[[ DATA FOR PROCESSING open ]]

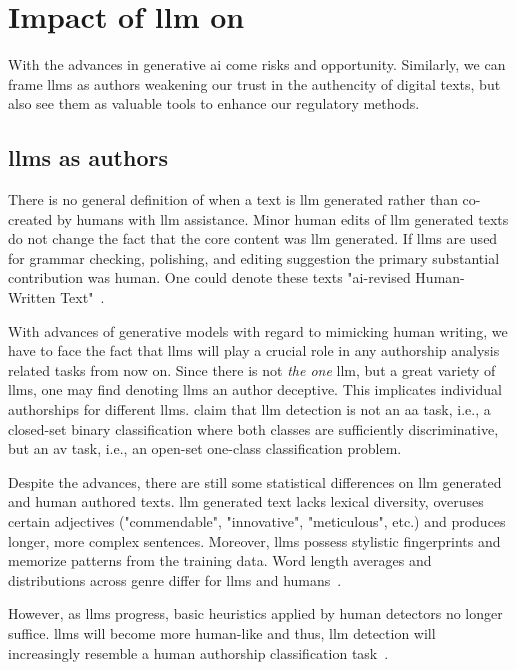 \section{Impact of \acs{llm} on \ai{}}

With the advances in generative \ac{ai} come risks and opportunity.
Similarly, we can frame \acp{llm} as authors weakening our trust in the authencity of digital texts, but also see them as valuable tools to enhance our regulatory methods.

\subsection{\acp{llm} as authors}
There is no general definition of when a text is \ac{llm} generated rather than co-created by humans with \ac{llm} assistance.
Minor human edits of \ac{llm} generated texts do not change the fact that the core content was \ac{llm} generated.
If \acp{llm} are used for grammar checking, polishing, and editing suggestion the primary substantial contribution was human.
One could denote these texts "\ac{ai}-revised Human-Written Text"~\citep{wang_stumbling_2024}.

With advances of generative models with regard to mimicking human writing, we have to face the fact that \acp{llm} will play a crucial role in any authorship analysis related tasks from now on.
Since there is not \textit{the one} \ac{llm}, but a great variety of \acp{llm}, one may find denoting \acp{llm} an author deceptive.
This implicates individual authorships for different \acp{llm}.
\citet{llm_detection_av_2025} claim that \ac{llm} detection is not an \ac{aa} task, i.e., a closed-set binary classification where both classes are sufficiently discriminative, but an \ac{av} task, i.e., an open-set one-class classification problem. 

Despite the advances, there are still some statistical differences on \ac{llm} generated and human authored texts.
\ac{llm} generated text lacks lexical diversity, overuses certain adjectives ("commendable", "innovative", "meticulous", etc.) and produces longer, more complex sentences.
Moreover, \acp{llm} possess stylistic fingerprints and memorize patterns from the training data.
Word length averages and distributions across genre differ for \acp{llm} and humans~\citep{llm_detection_av_2025}.

However, as \acp{llm} progress, basic heuristics applied by human detectors no longer suffice.
\acp{llm} will become more human-like and thus, \ac{llm} detection will increasingly resemble a human authorship classification task~\citep{llm_detection_av_2025}.


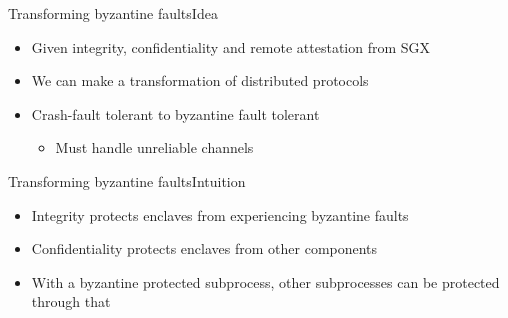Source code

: \documentclass{beamer}
\begin{document}
\begin{frame}{Transforming byzantine faults}{Idea} %
  \begin{itemize}
  	\item Given integrity, confidentiality and remote attestation from SGX

  	\vfill

  	\item We can make a transformation of distributed protocols

  	\vfill

  	\item Crash-fault tolerant to byzantine fault tolerant
  	\begin{itemize}
  		\item Must handle unreliable channels
  	\end{itemize}
  \end{itemize}
\end{frame}

\begin{frame}{Transforming byzantine faults}{Intuition}
	\begin{itemize}
		\item Integrity protects enclaves from experiencing byzantine faults

  	\vfill

		\item Confidentiality protects enclaves from other components

  	\vfill

		\item With a byzantine protected subprocess, other subprocesses can be protected through that

	\end{itemize}
\end{frame}
\end{document}
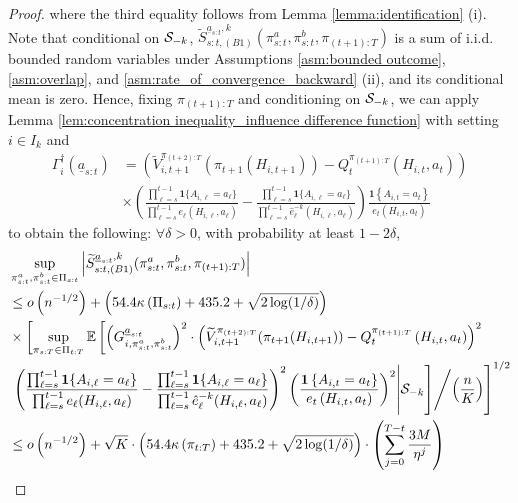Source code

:\begin{proof}
where the third equality follows from Lemma \ref{lemma:identification} (i). Note that conditional on $\mathcal{S}_{-k}$, $\widetilde{S}_{s:t,(B1)}^{\underline{a}_{s:t},k}(\pi_{s:t}^{a},\pi_{s:t}^{b},\pi_{(t+1):T})$ is a sum of i.i.d. bounded random variables under Assumptions \ref{asm:bounded outcome}, \ref{asm:overlap}, and \ref{asm:rate_of_convergence_backward} (ii), and its conditional mean is zero.
Hence, fixing $\pi_{(t+1):T}$ and conditioning on $\mathcal{S}_{-k}$, we can apply Lemma \ref{lem:concentration inequality_influence difference function} with setting $i \in I_k$ and 
\begin{align*}
    \Gamma_{i}^{\dag}(\underline{a}_{s:t})&=	\left(\widetilde{V}_{i,t+1}^{\pi_{(t+2):T}}(\pi_{t+1}(H_{i,t+1}))-Q_{t}^{\pi_{(t+1):T}}\left(H_{i,t},a_{t}\right)\right) \\
&\times \left(\frac{\prod_{\ell=s}^{t-1}\mathbf{1}\{A_{i,\ell}=a_{\ell}\}}{\prod_{\ell=s}^{t-1}e_{\ell}(H_{i,\ell},a_{\ell})}-\frac{\prod_{\ell=s}^{t-1}\mathbf{1}\{A_{i,\ell}=a_{\ell}\}}{\prod_{\ell=s}^{t-1}\hat{e}_{\ell}^{-k}(H_{i,\ell},a_{\ell})}\right)\frac{\mathbf{1}\left\{ A_{i,t}=a_{t}\right\} }{e_{t}\left(H_{i,t},a_{t}\right)}
\end{align*}
to obtain the following: $\forall \delta > 0$, with probability at least $1-2\delta$,
\begin{align*}
    	&\sup_{\pi_{s:t}^{a},\pi_{s:t}^{b}\in\Pi_{s:t}}\left|\widetilde{S}_{s:t,(B1)}^{\underline{a}_{s:t},k}(\pi_{s:t}^{a},\pi_{s:t}^{b},\pi_{(t+1):T})\right| \\
&\leq	o\left(n^{-1/2}\right)+\left(54.4\kappa\left(\Pi_{s:t}\right)+435.2+\sqrt{2\log(1/\delta)}\right) \\
&\times	\left[\sup_{\pi_{s:T}\in\Pi_{t:T}}\E\left[\left(G_{i,\pi_{s:t}^{a},\pi_{s:t}^{b}}^{\underline{a}_{s:t}}\right)^{2}\cdot\left(\widetilde{V}_{i,t+1}^{\pi_{(t+2):T}}(\pi_{t+1}(H_{i,t+1}))-Q_{t}^{\pi_{(t+1):T}}\left(H_{i,t},a_{t}\right)\right)^{2}\right.\right.\\
&\left.\left. \left(\frac{\prod_{\ell=s}^{t-1}\mathbf{1}\{A_{i,\ell}=a_{\ell}\}}{\prod_{\ell=s}^{t-1}e_{\ell}(H_{i,\ell},a_{\ell})}-\frac{\prod_{\ell=s}^{t-1}\mathbf{1}\{A_{i,\ell}=a_{\ell}\}}{\prod_{\ell=s}^{t-1}\hat{e}_{\ell}^{-k}(H_{i,\ell},a_{\ell})}\right)^{2}\left(\frac{\mathbf{1}\left\{ A_{i,t}=a_{t}\right\} }{e_{t}\left(H_{i,t},a_{t}\right)}\right)^{2}\middle| \MS_{-k} \right]\middle/ \left(\frac{n}{K}\right)\right]^{1/2} \\
&\leq	o\left(n^{-1/2}\right)+\sqrt{K}\cdot\left(54.4\kappa\left(\pi_{t:T}\right)+435.2+\sqrt{2\log(1/\delta)}\right)\cdot\left(\sum_{j=0}^{T-t}\frac{3M}{\eta^j}\right) \\

\end{align*}
\end{proof}
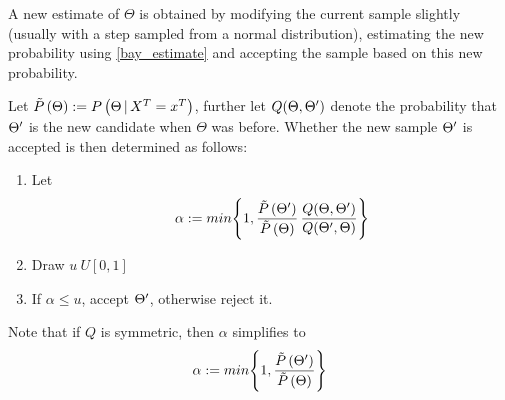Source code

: 	A new estimate of $\Theta$ is obtained by modifying the current sample slightly (usually with a step sampled from a normal distribution), estimating the new probability using \ref{bay_estimate} and accepting the sample based on this new probability. 
	
	Let $\tilde{P}\left(\Theta\right) := P\left(\Theta \, | \, X^T = x^T\right)$, further let $Q(\Theta, \Theta^\prime)$ denote the probability that $\Theta^\prime$ is the new candidate when $\Theta$ was before. 
	Whether the new sample $\Theta^\prime$ is accepted is then determined as follows:
	\begin{enumerate}
		\item Let 
		\[
			\alpha := min \Bigg\{ 1,  \frac{\tilde{P}\left(\Theta^\prime\right)}{\tilde{P}\left(\Theta\right)} \, \frac{Q(\Theta, \Theta^\prime)}{Q(\Theta^\prime, \Theta)}			
			\Bigg\}
		\]
		\item Draw $u ~ U[0, 1]$
		\item If $\alpha \leq u$, accept $\Theta^\prime$, otherwise reject it. 
	\end{enumerate} 

	Note that if $Q$ is symmetric, then $\alpha$ simplifies to 
	\[
			\alpha := min \Bigg\{ 1,  \frac{\tilde{P}\left(\Theta^\prime\right)}{\tilde{P}\left(\Theta\right)}			
		\Bigg\}
	\]
	
	
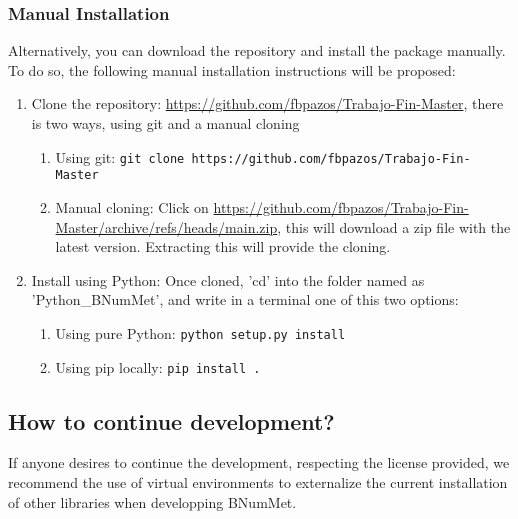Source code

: \subsubsection*{Manual Installation}
Alternatively, you can download the repository and install the package manually. To do so, the following manual installation instructions will be proposed:
\begin{enumerate}
    \item Clone the repository: \href{https://github.com/fbpazos/Trabajo-Fin-Master}{https://github.com/fbpazos/Trabajo-Fin-Master}, there is two ways, using git and a manual cloning
    \begin{enumerate}
        \item Using git: \lstinline|git clone https://github.com/fbpazos/Trabajo-Fin-Master|
        
        \item Manual cloning: Click on \href{https://github.com/fbpazos/Trabajo-Fin-Master/archive/refs/heads/main.zip}{https://github.com/fbpazos/Trabajo-Fin-Master/archive/refs/heads/main.zip}, this will download a zip file with the latest version. Extracting this will provide the cloning.
    \end{enumerate}

    \item Install using Python: Once cloned, 'cd' into the folder named as 'Python\_BNumMet', and write in a terminal one of this two options:
    \begin{enumerate}
        \item Using pure Python: \lstinline|python setup.py install|
        \item Using pip locally: \lstinline|pip install .|
    \end{enumerate}
    
\end{enumerate}


\subsection*{How to continue development?}
If anyone desires to continue the development, respecting the license provided, we recommend the use of virtual environments to externalize the current installation of other libraries when developping BNumMet. 

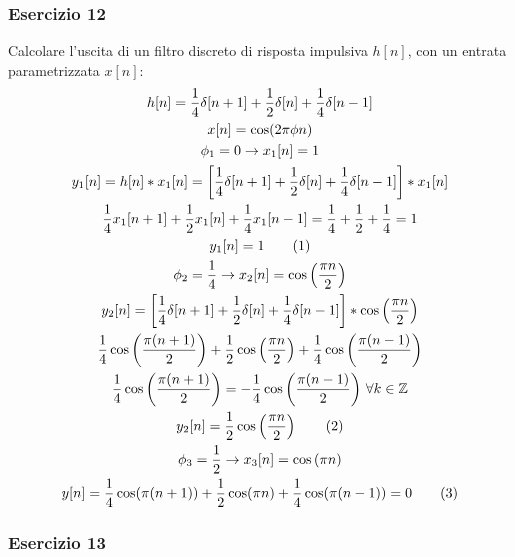 \documentclass{article}
\newcommand{\tageq}{\tag{\stepcounter{equation}\theequation}}
\begin{document}
\subsubsection*{Esercizio 12}

Calcolare l'uscita di un filtro discreto di risposta impulsiva $h[n]$, con un entrata parametrizzata $x[n]$:
\begin{gather*}
    h[n]=\displaystyle\frac{1}{4}\delta[n+1]+\frac{1}{2}\delta[n]+\frac{1}{4}\delta[n-1]\\
    x[n]=\cos(2\pi\phi n)\\
    \phi_1=0\to x_1[n]=1\\
    y_1[n]=h[n]*x_1[n]=\displaystyle\left[\frac{1}{4}\delta[n+1]+\frac{1}{2}\delta[n]+\frac{1}{4}\delta[n-1]\right]*x_1[n]\\
    \displaystyle\frac{1}{4}x_1[n+1]+\frac{1}{2}x_1[n]+\frac{1}{4}x_1[n-1]=\frac{1}{4}+\frac{1}{2}+\frac{1}{4}=1\\
    y_1[n]=1\tageq\\
    \phi_2=\displaystyle\frac{1}{4}\to x_2[n]=\cos\left(\displaystyle\frac{\pi n}{2}\right)\\
    y_2[n]=\left[\displaystyle\frac{1}{4}\delta[n+1]+\frac{1}{2}\delta[n]+\frac{1}{4}\delta[n-1]\right]*\cos\left(\frac{\pi n}{2}\right)\\
    \displaystyle\frac{1}{4}\cos\left(\frac{\pi (n+1)}{2}\right)+\frac{1}{2}\cos\left(\frac{\pi n}{2}\right)+\frac{1}{4}\cos\left(\frac{\pi (n-1)}{2}\right)\\
    \displaystyle\frac{1}{4}\cos\left(\frac{\pi (n+1)}{2}\right)=-\frac{1}{4}\cos\left(\frac{\pi (n-1)}{2}\right)\,\forall k\in\mathbb{Z}\\
    y_2[n]=\displaystyle\frac{1}{2}\cos\left(\frac{\pi n}{2}\right)\tageq\\
    \phi_3=\displaystyle\frac{1}{2}\to x_3[n]=\cos\left(\displaystyle{\pi n}\right)\\
    y[n]=\displaystyle\frac{1}{4}\cos(\pi (n+1))+\frac{1}{2}\cos(\pi n)+\frac{1}{4}\cos(\pi(n-1))=0\tageq
\end{gather*}

\subsubsection*{Esercizio 13}
\end{document}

[[ DATA FOR PROCESSING closed ]]

WORK TO COMPLETE: Pictures excluded, repeat the material above from its first line through the line containing "One could denote", both included.

YOUR SOLUTION:
 \section{Impact of \acs{llm} on \ai{}}

With the advances in generative \ac{ai} come risks and opportunity.
Similarly, we can frame \acp{llm} as authors weakening our trust in the authencity of digital texts, but also see them as valuable tools to enhance our regulatory methods.

\subsection{\acp{llm} as authors}
There is no general definition of when a text is \ac{llm} generated rather than co-created by humans with \ac{llm} assistance.
Minor human edits of \ac{llm} generated texts do not change the fact that the core content was \ac{llm} generated.
If \acp{llm} are used for grammar checking, polishing, and editing suggestion the primary substantial contribution was human.
One could denote these texts "\ac{ai}-revised Human-Written Text"~\citep{wang_stumbling_2024}.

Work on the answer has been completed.